Tuesday, June 21, 2005  

Islam can't survive on its own power

In THE GREAT HERESIES by Hilaire Belloc (Chapter Four) on The Great and Enduring Heresy of Mohammed, the author makes a brilliant analysis about Islam and attempts to explain its enduring strength and energy.

He describes it as a simplified Catholicism:

Like all heresies, Mohammedanism lived by the Catholic truths which it had retained. Its insistence on personal immortality, on the Unity and Infinite Majesty of God, on His Justice and Mercy, its insistence on the equality of human souls in the sight of their Creator_these are its strength.




But Belloc fails to notice Islam's hostility to creativity, innovation, individual genius and initiative. He notices instead:

There is nothing in the Mohammedan civilization itself which is hostile to the development of scientific knowledge or of mechanical aptitude. I have seen some good artillery work in the hands of Mohammedan students of that arm; I have seen some of the best driving and maintenance of mechanical road transport conducted by Mohammedans. There is nothing inherent to Mohammedanism to make it incapable of modern science and modern war. Indeed the matter is not worth discussing. It should be self-evident to anyone who has seen the Mohammedan culture at work.



He considers the superiority of the Muslims at one time:

But not so very long ago, (less than a hundred years before the Declaration of Independence), the Mohammedan Government centred at Constantinople had better artillery and better army equipment of every kind than had we Christians in the West.



But this is misleading as Hanson has shown in his book, Culture and Carnage. Islam bought its improvements in armor from the West. They never were able to match what the Arsenal at Venice could do although they tried to copy it.

Islam built its magnificence on the foundation of the Greco-Roman world and the energies it unleashed from peoples freed of onerous taxation and crippling debts. But once that storehouse was empty, it had nothing to build or create with.

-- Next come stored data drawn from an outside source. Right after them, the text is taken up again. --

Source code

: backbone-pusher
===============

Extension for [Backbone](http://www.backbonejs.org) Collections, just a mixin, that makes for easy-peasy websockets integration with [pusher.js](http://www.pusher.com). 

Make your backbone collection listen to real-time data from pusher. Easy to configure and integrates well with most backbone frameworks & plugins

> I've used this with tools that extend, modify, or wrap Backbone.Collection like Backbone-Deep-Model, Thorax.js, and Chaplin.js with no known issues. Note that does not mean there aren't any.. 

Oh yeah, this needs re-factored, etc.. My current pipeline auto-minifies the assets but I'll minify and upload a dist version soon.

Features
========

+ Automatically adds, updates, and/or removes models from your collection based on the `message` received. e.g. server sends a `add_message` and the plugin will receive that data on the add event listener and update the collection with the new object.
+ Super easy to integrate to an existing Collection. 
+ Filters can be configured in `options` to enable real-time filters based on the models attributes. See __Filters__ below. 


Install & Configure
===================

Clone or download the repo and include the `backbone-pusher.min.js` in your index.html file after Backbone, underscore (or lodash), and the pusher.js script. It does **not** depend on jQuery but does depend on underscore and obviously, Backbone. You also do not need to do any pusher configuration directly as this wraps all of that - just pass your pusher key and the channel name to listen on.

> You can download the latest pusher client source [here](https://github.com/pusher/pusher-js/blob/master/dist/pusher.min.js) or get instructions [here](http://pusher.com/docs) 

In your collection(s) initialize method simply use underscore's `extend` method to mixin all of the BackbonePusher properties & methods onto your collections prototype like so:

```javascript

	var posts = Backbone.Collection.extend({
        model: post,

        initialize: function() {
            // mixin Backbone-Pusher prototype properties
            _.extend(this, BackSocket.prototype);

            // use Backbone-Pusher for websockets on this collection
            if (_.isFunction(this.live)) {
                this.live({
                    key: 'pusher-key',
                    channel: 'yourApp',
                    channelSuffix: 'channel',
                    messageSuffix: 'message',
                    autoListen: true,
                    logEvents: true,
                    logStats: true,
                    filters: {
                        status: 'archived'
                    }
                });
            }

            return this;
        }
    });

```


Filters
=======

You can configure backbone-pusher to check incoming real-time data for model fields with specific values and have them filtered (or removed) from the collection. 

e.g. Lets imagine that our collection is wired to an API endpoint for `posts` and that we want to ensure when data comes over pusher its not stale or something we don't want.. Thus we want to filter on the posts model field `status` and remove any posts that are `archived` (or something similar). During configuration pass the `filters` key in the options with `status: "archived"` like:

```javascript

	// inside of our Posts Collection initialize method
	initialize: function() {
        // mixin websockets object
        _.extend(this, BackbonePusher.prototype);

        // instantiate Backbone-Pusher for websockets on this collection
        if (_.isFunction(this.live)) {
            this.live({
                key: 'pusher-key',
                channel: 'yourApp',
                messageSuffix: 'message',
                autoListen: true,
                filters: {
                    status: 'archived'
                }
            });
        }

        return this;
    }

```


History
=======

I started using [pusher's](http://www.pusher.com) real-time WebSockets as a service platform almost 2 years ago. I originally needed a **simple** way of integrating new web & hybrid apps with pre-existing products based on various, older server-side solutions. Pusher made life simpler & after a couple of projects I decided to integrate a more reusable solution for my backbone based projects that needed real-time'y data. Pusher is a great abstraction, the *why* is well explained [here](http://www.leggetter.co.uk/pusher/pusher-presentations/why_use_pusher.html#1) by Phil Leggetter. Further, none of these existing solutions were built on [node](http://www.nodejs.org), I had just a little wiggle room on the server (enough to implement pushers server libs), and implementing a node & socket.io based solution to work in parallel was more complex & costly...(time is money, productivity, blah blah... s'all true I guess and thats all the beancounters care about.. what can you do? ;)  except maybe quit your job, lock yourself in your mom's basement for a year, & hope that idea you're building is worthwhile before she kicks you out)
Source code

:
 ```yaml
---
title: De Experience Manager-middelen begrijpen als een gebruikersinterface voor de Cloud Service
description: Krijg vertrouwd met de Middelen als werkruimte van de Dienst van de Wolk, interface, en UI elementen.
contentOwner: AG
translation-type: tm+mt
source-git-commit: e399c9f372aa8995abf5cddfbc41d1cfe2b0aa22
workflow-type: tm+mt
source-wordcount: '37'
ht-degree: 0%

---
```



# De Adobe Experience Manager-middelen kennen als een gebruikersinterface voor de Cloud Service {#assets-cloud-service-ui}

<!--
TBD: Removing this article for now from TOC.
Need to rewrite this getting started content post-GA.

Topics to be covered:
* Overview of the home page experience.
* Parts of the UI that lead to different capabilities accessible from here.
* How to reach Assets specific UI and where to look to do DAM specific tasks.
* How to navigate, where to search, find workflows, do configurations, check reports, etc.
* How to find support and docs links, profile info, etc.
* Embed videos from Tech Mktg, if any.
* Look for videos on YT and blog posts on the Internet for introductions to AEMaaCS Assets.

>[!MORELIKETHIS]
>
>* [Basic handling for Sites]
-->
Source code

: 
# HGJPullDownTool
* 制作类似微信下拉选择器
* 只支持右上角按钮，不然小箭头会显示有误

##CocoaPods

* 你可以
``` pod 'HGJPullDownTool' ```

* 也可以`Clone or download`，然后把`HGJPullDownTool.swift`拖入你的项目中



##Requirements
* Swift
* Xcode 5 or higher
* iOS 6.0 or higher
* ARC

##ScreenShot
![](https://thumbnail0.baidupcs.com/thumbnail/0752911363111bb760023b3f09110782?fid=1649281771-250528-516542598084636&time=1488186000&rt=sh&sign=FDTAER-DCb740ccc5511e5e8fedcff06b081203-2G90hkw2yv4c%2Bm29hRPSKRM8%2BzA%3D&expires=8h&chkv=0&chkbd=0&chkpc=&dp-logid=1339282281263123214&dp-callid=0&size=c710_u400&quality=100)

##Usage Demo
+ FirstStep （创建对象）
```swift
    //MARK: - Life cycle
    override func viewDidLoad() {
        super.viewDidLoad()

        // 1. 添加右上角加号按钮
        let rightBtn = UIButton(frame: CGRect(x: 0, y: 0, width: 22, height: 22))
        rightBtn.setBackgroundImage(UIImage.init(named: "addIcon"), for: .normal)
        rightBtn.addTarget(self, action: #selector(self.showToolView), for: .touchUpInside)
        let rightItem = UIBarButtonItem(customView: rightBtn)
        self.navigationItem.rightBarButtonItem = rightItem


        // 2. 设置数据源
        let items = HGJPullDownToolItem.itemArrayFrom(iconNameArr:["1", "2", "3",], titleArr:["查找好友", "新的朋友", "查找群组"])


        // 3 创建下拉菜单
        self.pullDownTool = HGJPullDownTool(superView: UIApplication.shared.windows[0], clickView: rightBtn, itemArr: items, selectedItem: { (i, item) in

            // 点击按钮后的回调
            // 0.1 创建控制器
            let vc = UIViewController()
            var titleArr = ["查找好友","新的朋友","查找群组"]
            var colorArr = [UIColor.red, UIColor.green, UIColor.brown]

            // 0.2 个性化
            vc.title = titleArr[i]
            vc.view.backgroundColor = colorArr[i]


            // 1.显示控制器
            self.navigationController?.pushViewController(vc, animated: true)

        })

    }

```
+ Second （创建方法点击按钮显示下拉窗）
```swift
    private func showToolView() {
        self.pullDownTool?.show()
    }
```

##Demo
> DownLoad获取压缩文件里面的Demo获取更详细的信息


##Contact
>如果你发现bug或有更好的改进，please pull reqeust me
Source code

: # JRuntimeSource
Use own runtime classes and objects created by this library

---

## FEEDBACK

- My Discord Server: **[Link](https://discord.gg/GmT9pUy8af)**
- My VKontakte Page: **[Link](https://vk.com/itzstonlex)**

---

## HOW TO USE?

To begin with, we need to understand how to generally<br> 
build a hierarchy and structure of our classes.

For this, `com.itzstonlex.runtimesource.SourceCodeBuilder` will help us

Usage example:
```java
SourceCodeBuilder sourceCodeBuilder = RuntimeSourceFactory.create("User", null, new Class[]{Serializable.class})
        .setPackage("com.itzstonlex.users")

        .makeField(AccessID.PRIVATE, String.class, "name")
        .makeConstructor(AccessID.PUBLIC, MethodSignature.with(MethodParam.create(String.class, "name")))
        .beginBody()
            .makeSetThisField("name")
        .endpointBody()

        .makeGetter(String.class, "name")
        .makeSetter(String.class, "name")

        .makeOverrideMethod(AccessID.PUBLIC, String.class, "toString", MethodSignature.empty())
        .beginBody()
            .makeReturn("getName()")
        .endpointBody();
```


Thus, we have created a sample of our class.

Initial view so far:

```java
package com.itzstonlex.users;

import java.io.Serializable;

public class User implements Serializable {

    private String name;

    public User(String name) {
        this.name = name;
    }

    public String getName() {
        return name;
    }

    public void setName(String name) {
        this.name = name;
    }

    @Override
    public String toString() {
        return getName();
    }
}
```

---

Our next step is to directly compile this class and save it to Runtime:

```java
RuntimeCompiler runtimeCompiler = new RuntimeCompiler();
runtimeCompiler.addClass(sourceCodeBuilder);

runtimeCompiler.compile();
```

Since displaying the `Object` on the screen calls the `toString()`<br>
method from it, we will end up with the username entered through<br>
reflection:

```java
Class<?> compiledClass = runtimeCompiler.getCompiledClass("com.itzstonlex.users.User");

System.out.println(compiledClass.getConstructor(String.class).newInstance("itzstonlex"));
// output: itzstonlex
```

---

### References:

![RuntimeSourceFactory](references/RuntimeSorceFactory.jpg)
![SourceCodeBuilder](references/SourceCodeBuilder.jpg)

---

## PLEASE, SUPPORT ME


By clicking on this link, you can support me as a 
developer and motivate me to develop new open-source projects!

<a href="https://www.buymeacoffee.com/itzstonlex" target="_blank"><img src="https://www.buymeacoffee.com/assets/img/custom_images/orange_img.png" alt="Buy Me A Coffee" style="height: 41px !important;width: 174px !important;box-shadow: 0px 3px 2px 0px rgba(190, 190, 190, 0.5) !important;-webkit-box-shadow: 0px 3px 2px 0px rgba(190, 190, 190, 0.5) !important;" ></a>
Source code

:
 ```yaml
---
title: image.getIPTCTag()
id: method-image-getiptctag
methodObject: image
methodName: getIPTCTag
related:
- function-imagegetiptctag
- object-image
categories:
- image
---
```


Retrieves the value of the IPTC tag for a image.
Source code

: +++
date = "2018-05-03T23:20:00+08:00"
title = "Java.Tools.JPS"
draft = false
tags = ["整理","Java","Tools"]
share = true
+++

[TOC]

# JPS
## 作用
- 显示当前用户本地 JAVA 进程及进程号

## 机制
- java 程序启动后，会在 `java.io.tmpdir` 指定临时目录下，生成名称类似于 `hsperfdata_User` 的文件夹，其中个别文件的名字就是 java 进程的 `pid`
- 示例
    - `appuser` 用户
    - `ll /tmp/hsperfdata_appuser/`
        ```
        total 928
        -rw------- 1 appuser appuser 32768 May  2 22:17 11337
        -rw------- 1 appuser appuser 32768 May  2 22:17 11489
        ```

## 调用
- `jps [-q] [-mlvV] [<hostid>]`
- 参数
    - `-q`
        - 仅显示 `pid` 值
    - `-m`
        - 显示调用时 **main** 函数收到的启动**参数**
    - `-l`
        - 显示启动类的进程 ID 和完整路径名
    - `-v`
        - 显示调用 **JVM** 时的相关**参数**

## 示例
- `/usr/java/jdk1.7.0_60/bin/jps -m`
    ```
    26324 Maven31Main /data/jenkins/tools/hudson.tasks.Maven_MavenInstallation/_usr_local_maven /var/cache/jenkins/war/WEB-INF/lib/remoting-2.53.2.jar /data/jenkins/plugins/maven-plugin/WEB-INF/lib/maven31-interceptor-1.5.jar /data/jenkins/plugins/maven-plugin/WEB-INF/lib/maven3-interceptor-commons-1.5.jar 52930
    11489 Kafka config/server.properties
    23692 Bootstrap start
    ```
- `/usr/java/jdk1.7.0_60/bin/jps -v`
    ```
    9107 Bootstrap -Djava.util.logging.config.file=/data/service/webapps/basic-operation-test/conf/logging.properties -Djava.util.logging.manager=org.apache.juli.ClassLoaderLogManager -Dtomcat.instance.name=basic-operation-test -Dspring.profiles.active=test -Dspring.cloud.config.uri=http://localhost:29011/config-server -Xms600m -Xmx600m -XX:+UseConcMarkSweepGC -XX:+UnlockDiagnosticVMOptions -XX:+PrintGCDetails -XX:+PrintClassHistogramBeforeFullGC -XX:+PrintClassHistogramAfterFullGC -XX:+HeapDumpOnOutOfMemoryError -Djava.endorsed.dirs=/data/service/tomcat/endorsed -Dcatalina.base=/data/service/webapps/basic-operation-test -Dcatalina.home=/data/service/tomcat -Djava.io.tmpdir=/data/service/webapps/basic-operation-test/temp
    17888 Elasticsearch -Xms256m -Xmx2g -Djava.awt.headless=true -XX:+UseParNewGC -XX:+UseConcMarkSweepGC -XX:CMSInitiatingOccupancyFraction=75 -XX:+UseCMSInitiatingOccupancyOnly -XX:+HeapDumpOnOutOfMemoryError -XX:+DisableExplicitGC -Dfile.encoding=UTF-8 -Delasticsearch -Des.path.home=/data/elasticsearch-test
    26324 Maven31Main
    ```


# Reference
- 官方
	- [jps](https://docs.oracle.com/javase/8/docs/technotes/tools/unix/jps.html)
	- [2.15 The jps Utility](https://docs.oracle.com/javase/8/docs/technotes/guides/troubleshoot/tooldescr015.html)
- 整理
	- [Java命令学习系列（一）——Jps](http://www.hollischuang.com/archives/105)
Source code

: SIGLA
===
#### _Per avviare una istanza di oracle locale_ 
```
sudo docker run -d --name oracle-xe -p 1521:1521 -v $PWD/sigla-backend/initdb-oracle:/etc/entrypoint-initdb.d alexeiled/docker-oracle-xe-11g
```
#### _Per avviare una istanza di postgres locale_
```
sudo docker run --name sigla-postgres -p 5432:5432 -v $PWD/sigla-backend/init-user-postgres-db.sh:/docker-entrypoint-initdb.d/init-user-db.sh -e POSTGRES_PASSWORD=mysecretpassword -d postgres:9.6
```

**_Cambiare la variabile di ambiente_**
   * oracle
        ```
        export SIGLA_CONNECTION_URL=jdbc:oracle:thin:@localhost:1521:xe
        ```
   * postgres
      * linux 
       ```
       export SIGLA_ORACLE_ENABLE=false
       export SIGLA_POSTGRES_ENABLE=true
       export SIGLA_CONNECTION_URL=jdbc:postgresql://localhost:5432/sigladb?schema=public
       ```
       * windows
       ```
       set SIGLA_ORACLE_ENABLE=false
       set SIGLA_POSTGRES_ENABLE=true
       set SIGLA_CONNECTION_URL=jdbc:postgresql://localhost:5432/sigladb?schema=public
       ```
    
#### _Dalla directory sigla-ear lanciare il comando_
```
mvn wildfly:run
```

Islam only succeeds with immense coercion, and contains the seeds of its destruction as a viable community. Its social structures are unbearably negative. Its sexual psychology is exceptionally perverse, and its customs debilitating. They severely depress the spirit.

Belloc is somewhat amazed at Islam's resistance to conversion by Christianity or other religions, but the religion he sees rejected is Catholicism:

With that denial of the Incarnation went the whole sacramental structure. He refused to know anything of the Eucharist, with its Real Presence; he stopped the sacrifice of the Mass, and therefore the institution of a special priesthood. In other words, he, like so many other lesser heresiarchs, founded his heresy on simplification.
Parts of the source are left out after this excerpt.